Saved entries

┌────────

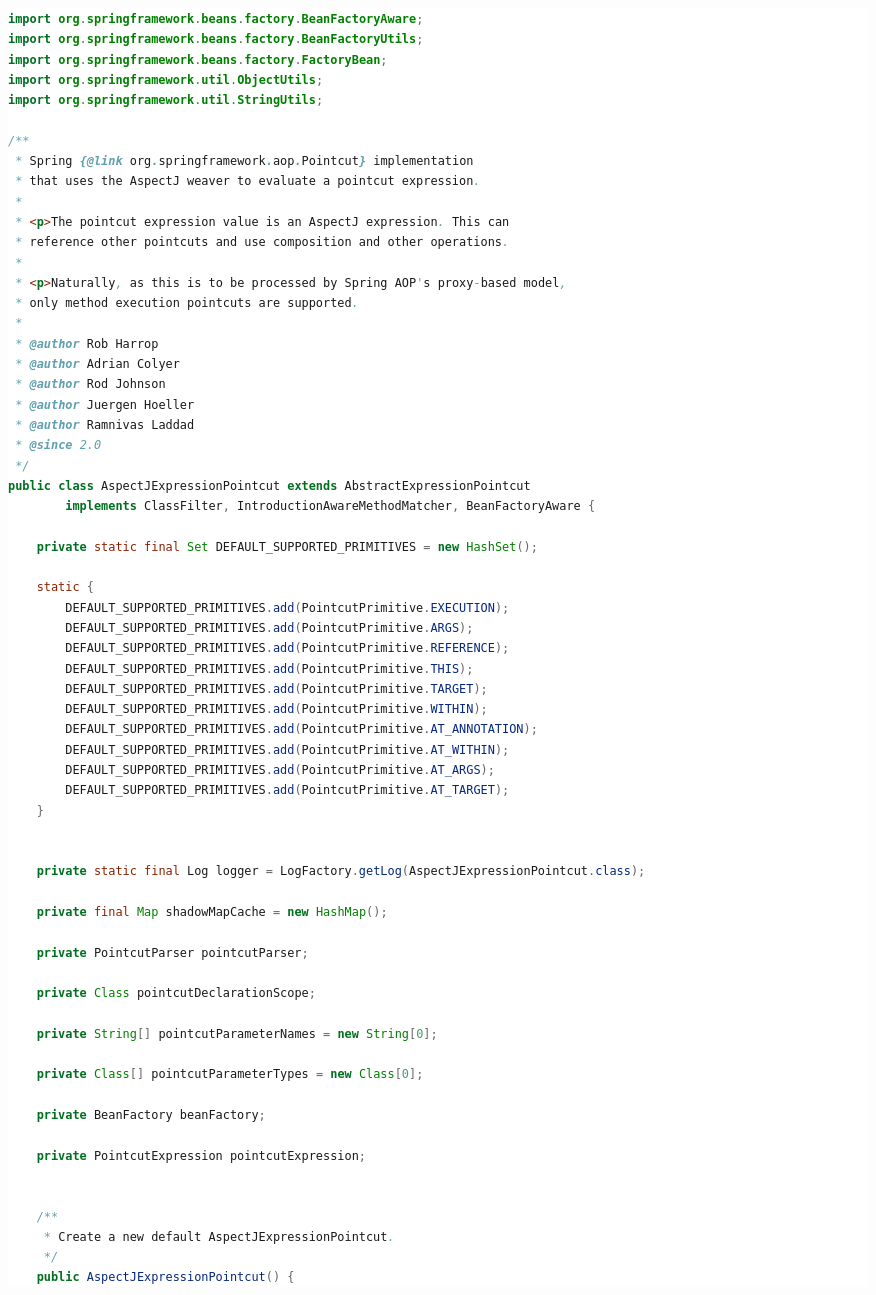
```java
import org.springframework.beans.factory.BeanFactoryAware;
import org.springframework.beans.factory.BeanFactoryUtils;
import org.springframework.beans.factory.FactoryBean;
import org.springframework.util.ObjectUtils;
import org.springframework.util.StringUtils;

/**
 * Spring {@link org.springframework.aop.Pointcut} implementation
 * that uses the AspectJ weaver to evaluate a pointcut expression.
 *
 * <p>The pointcut expression value is an AspectJ expression. This can
 * reference other pointcuts and use composition and other operations.
 *
 * <p>Naturally, as this is to be processed by Spring AOP's proxy-based model,
 * only method execution pointcuts are supported.
 *
 * @author Rob Harrop
 * @author Adrian Colyer
 * @author Rod Johnson
 * @author Juergen Hoeller
 * @author Ramnivas Laddad
 * @since 2.0
 */
public class AspectJExpressionPointcut extends AbstractExpressionPointcut
		implements ClassFilter, IntroductionAwareMethodMatcher, BeanFactoryAware {

	private static final Set DEFAULT_SUPPORTED_PRIMITIVES = new HashSet();

	static {
		DEFAULT_SUPPORTED_PRIMITIVES.add(PointcutPrimitive.EXECUTION);
		DEFAULT_SUPPORTED_PRIMITIVES.add(PointcutPrimitive.ARGS);
		DEFAULT_SUPPORTED_PRIMITIVES.add(PointcutPrimitive.REFERENCE);
		DEFAULT_SUPPORTED_PRIMITIVES.add(PointcutPrimitive.THIS);
		DEFAULT_SUPPORTED_PRIMITIVES.add(PointcutPrimitive.TARGET);
		DEFAULT_SUPPORTED_PRIMITIVES.add(PointcutPrimitive.WITHIN);
		DEFAULT_SUPPORTED_PRIMITIVES.add(PointcutPrimitive.AT_ANNOTATION);
		DEFAULT_SUPPORTED_PRIMITIVES.add(PointcutPrimitive.AT_WITHIN);
		DEFAULT_SUPPORTED_PRIMITIVES.add(PointcutPrimitive.AT_ARGS);
		DEFAULT_SUPPORTED_PRIMITIVES.add(PointcutPrimitive.AT_TARGET);
	}


	private static final Log logger = LogFactory.getLog(AspectJExpressionPointcut.class);

	private final Map shadowMapCache = new HashMap();

	private PointcutParser pointcutParser;

	private Class pointcutDeclarationScope;

	private String[] pointcutParameterNames = new String[0];

	private Class[] pointcutParameterTypes = new Class[0];

	private BeanFactory beanFactory;

	private PointcutExpression pointcutExpression;


	/**
	 * Create a new default AspectJExpressionPointcut.
	 */
	public AspectJExpressionPointcut() {
```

└────────

Search the data above for "author" and copy every line where it turns up.

Output below »
 * @author Rob Harrop
 * @author Adrian Colyer
 * @author Rod Johnson
 * @author Juergen Hoeller
 * @author Ramnivas Laddad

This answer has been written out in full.